INSTRUCTIONS TO FOLLOW = Show the lines below where "darvish" occurs.

(PROVIDED RECORDS Opens)

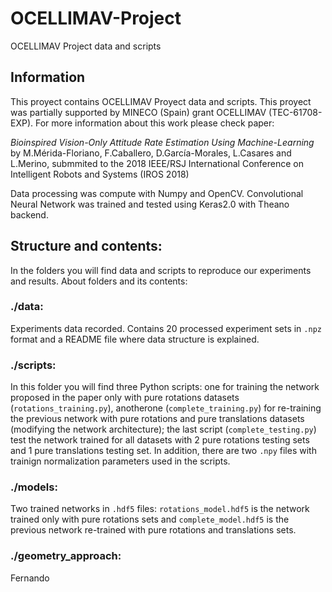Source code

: # OCELLIMAV-Project
OCELLIMAV Project data and scripts

## Information
This proyect contains OCELLIMAV Proyect data and scripts. This proyect was partially supported by MINECO (Spain) grant OCELLIMAV (TEC-61708-EXP). For more information about this work please check paper: 

*Bioinspired Vision-Only Attitude Rate Estimation Using Machine-Learning* by M.Mérida-Floriano, F.Caballero, D.García-Morales, L.Casares and L.Merino, submmited to the 2018 IEEE/RSJ International Conference on Intelligent Robots and Systems (IROS 2018) 

Data processing was compute with Numpy and OpenCV. Convolutional Neural Network was trained and tested using Keras2.0 with Theano backend.


## Structure and contents:
In the folders you will find data and scripts to reproduce our experiments and results. About folders and its contents:

### ./data:
Experiments data recorded. Contains 20 processed experiment sets in `.npz` format and a README file where data structure is explained.

### ./scripts:
In this folder you will find three Python scripts: one for training the network proposed in the paper only with pure rotations datasets (`rotations_training.py`), anotherone (`complete_training.py`) for re-training the previous network with pure rotations and pure translations datasets (modifying the network architecture); the last script (`complete_testing.py`) test the network trained for all datasets with 2 pure rotations testing sets and 1 pure translations testing set. In addition, there are two `.npy` files with trainign normalization parameters used in the scripts. 
  
### ./models:
Two trained networks in `.hdf5` files: `rotations_model.hdf5` is the network trained only with pure rotations sets and `complete_model.hdf5` is the previous network re-trained with pure rotations and translations sets.

### ./geometry_approach: 
Fernando
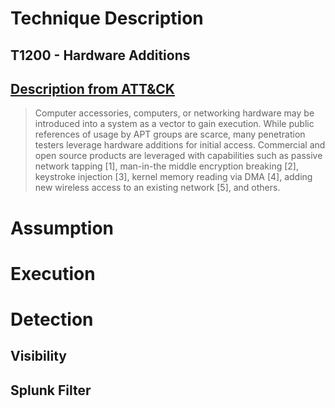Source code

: # Technique Description
## T1200 - Hardware Additions
## [Description from ATT&CK](https://attack.mitre.org/techniques/T1200/)
<blockquote> Computer accessories, computers, or networking hardware may be introduced into a system as a vector to gain execution. While public references of usage by APT groups are scarce, many penetration testers leverage hardware additions for initial access. Commercial and open source products are leveraged with capabilities such as passive network tapping [1], man-in-the middle encryption breaking [2], keystroke injection [3], kernel memory reading via DMA [4], adding new wireless access to an existing network [5], and others.</blockquote>

# Assumption

# Execution

# Detection
## Visibility

## Splunk Filter
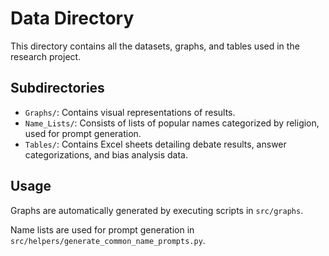 # Data Directory

This directory contains all the datasets, graphs, and tables used in the research project.

## Subdirectories

- `Graphs/`: Contains visual representations of results.
- `Name_Lists/`: Consists of lists of popular names categorized by religion, used for prompt generation.
- `Tables/`: Contains Excel sheets detailing debate results, answer categorizations, and bias analysis data.


## Usage

Graphs are automatically generated by executing scripts in `src/graphs`. 

Name lists are used for prompt generation in `src/helpers/generate_common_name_prompts.py`.
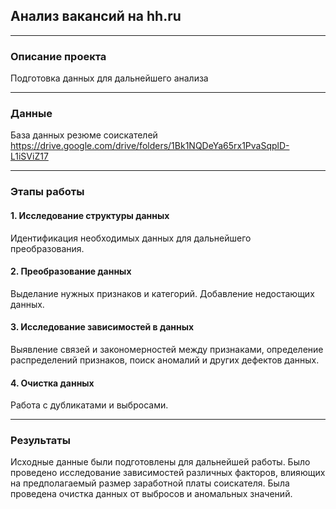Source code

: ## Анализ вакансий на hh.ru
____
### Описание проекта
Подготовка данных для дальнейшего анализа

____
### Данные
База данных резюме соискателей
https://drive.google.com/drive/folders/1Bk1NQDeYa65rx1PvaSqplD-L1iSViZ17
____
### Этапы работы
#### 1. Исследование структуры данных
Идентификация необходимых данных для дальнейшего преобразования.

#### 2. Преобразование данных
Выделание нужных признаков и категорий. Добавление недостающих данных.

#### 3. Исследование зависимостей в данных
Выявление связей и закономерностей между признаками, определение распределений признаков, поиск аномалий и других дефектов данных.

#### 4. Очистка данных
Работа с дубликатами и выбросами.
____
### Результаты
Исходные данные были подготовлены для дальнейшей работы. Было проведено исследование зависимостей различных факторов, влияющих на предполагаемый размер заработной платы соискателя. Была проведена очистка данных от выбросов и аномальных значений.
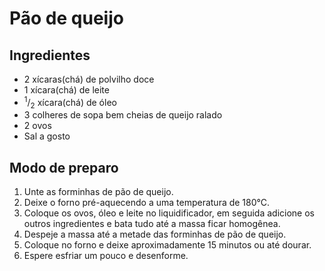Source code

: # Pão de queijo
## Ingredientes
- 2 xícaras(chá) de polvilho doce
- 1 xícara(chá) de leite
- $^1/_2$ xícara(chá) de óleo
- 3 colheres de sopa bem cheias de queijo ralado
- 2 ovos
- Sal a gosto
## Modo de preparo
1. Unte as forminhas de pão de queijo.
2. Deixe o forno pré-aquecendo a uma temperatura de 180°C.
3. Coloque os ovos, óleo e leite no liquidificador, em seguida adicione os outros ingredientes e bata tudo até a massa ficar homogênea.
4. Despeje a massa até a metade das forminhas de pão de queijo.
5. Coloque no forno e deixe aproximadamente 15 minutos ou até dourar.
6. Espere esfriar um pouco e desenforme.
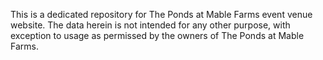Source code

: This is a dedicated repository for The Ponds at Mable Farms event venue website. The data herein is not intended for any other purpose, with exception to usage as permissed by the owners of The Ponds at Mable Farms.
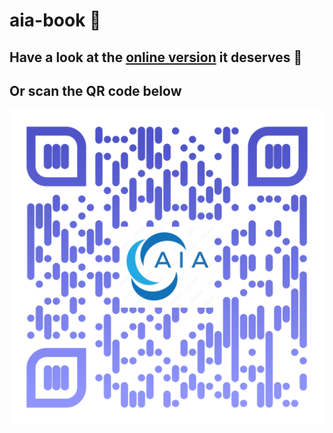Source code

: # aia-book 🔺

## Have a look at the [online version](https://aia-amgad.web.app/) it deserves 🚀

## Or scan the QR code below

![ aia ](./qr-code/qr-code.png "Open!")
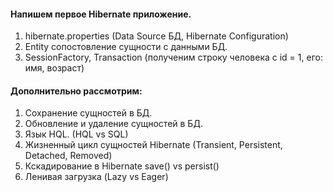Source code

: #### Напишем первое Hibernate приложение.
1. hibernate.properties (Data Source БД, Hibernate Configuration) 
2. Entity сопостовление сущности с данными БД.
3. SessionFactory, Transaction (полученим строку человека с id = 1, его: имя, возраст)

#### Дополнительно рассмотрим:
1. Сохранение сущностей в БД.
2. Обновление и удаление сущностей в БД.
3. Язык HQL. (HQL vs SQL)
4. Жизненный цикл сущностей Hibernate (Transient, Persistent, Detached, Removed)
5. Кскадирование в Hibernate save() vs persist()
6. Ленивая загрузка (Lazy vs Eager)
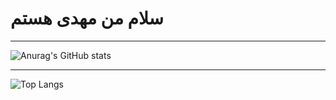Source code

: # سلام من مهدی هستم

----

![Anurag's GitHub stats](https://github-readme-stats.vercel.app/api?username=mehdi-darvish-zadeh&show_icons=true&theme=dark)


----



![Top Langs](https://github-readme-stats.vercel.app/api/top-langs/?username=mehdi-darvish-zadeh&size_weight=0.5&count_weight=0.5)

(PROVIDED RECORDS Closes)

RESULT OF THE TASK =
![Anurag's GitHub stats](https://github-readme-stats.vercel.app/api?username=mehdi-darvish-zadeh&show_icons=true&theme=dark)
![Top Langs](https://github-readme-stats.vercel.app/api/top-langs/?username=mehdi-darvish-zadeh&size_weight=0.5&count_weight=0.5)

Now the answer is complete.